## WHAT THE EXERCISE ASKS
Return, from the listing below, every line that includes "sharepoint".

## RECORDS SHOWN
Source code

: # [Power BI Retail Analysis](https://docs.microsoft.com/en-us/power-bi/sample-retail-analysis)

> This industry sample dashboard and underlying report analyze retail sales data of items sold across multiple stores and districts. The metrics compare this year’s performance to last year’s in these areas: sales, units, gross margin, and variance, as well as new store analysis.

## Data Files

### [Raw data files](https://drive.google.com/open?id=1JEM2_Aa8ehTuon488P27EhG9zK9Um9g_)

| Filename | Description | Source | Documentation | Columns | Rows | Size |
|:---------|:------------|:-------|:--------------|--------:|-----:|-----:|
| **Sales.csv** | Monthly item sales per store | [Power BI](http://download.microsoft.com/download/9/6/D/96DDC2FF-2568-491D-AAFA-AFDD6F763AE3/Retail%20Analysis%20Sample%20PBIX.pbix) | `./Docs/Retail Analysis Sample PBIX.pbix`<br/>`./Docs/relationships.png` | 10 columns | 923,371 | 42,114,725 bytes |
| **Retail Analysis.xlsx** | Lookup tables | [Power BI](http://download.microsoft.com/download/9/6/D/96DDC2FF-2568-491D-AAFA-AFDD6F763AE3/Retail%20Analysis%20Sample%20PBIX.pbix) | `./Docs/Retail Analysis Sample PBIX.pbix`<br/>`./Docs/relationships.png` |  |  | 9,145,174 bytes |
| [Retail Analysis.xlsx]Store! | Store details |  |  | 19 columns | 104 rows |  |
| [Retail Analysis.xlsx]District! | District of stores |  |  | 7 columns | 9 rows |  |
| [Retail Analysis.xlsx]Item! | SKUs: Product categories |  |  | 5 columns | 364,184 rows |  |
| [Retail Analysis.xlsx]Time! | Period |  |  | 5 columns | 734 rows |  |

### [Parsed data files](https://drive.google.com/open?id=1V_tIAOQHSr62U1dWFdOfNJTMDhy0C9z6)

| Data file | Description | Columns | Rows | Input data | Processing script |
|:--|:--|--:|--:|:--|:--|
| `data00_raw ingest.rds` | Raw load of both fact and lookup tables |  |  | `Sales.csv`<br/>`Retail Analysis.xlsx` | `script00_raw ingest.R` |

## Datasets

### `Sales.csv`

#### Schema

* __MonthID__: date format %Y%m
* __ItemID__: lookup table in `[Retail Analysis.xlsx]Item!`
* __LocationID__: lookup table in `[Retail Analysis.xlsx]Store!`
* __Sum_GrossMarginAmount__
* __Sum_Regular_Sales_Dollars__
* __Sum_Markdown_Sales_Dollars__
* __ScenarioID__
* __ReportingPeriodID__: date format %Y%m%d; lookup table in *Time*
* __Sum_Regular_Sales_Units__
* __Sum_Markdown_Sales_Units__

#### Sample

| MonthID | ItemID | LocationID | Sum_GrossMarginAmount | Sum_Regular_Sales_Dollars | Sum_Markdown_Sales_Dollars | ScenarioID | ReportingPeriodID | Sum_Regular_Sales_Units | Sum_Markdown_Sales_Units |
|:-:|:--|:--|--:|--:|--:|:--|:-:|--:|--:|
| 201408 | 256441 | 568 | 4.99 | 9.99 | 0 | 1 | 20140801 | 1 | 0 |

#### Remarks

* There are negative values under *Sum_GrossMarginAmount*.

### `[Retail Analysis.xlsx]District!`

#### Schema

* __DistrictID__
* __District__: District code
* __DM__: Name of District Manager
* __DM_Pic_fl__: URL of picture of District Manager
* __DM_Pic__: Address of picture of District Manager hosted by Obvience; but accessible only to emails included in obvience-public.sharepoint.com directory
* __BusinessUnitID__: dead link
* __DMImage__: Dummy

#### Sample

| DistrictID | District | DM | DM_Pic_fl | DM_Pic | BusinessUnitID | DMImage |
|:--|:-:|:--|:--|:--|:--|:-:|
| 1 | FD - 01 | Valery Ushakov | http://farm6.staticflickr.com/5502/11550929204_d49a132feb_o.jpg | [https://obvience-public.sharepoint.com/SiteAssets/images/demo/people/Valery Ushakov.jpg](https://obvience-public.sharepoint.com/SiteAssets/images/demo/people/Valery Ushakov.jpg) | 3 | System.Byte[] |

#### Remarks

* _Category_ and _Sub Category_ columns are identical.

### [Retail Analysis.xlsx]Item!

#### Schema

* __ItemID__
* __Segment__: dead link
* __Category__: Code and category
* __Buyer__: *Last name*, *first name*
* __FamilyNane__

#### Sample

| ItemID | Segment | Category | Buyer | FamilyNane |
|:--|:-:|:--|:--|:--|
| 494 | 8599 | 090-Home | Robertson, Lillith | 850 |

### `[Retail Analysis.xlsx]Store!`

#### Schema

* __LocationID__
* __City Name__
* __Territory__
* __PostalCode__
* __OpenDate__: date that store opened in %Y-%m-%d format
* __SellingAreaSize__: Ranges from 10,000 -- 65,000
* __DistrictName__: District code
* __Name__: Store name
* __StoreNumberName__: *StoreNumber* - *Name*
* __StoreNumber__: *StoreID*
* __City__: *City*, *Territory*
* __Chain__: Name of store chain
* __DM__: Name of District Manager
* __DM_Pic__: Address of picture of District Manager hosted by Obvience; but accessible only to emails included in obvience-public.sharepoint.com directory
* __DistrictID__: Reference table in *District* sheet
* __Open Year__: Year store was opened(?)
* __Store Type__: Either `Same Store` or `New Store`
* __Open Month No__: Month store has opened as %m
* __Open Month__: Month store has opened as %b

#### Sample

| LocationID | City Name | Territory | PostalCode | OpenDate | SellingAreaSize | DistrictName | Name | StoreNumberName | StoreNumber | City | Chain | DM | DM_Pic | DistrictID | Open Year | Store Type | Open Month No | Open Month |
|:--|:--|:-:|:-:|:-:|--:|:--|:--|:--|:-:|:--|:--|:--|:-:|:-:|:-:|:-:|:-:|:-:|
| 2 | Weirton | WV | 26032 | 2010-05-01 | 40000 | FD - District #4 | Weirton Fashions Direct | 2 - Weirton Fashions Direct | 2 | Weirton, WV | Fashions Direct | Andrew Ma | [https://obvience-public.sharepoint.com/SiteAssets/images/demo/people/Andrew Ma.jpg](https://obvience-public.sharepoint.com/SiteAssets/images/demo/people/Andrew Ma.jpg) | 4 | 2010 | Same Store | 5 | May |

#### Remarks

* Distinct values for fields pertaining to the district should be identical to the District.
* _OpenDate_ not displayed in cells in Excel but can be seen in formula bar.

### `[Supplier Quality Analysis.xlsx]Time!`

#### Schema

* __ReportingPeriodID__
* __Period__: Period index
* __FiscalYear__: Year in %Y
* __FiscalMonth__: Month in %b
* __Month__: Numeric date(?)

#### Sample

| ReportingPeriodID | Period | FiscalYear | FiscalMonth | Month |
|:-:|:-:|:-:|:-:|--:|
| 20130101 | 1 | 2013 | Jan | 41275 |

## ANSWER SPACE
* __DM_Pic__: Address of picture of District Manager hosted by Obvience; but accessible only to emails included in obvience-public.sharepoint.com directory
| 1 | FD - 01 | Valery Ushakov | http://farm6.staticflickr.com/5502/11550929204_d49a132feb_o.jpg | [https://obvience-public.sharepoint.com/SiteAssets/images/demo/people/Valery Ushakov.jpg](https://obvience-public.sharepoint.com/SiteAssets/images/demo/people/Valery Ushakov.jpg) | 3 | System.Byte[] |
* __DM_Pic__: Address of picture of District Manager hosted by Obvience; but accessible only to emails included in obvience-public.sharepoint.com directory
| 2 | Weirton | WV | 26032 | 2010-05-01 | 40000 | FD - District #4 | Weirton Fashions Direct | 2 - Weirton Fashions Direct | 2 | Weirton, WV | Fashions Direct | Andrew Ma | [https://obvience-public.sharepoint.com/SiteAssets/images/demo/people/Andrew Ma.jpg](https://obvience-public.sharepoint.com/SiteAssets/images/demo/people/Andrew Ma.jpg) | 4 | 2010 | Same Store | 5 | May |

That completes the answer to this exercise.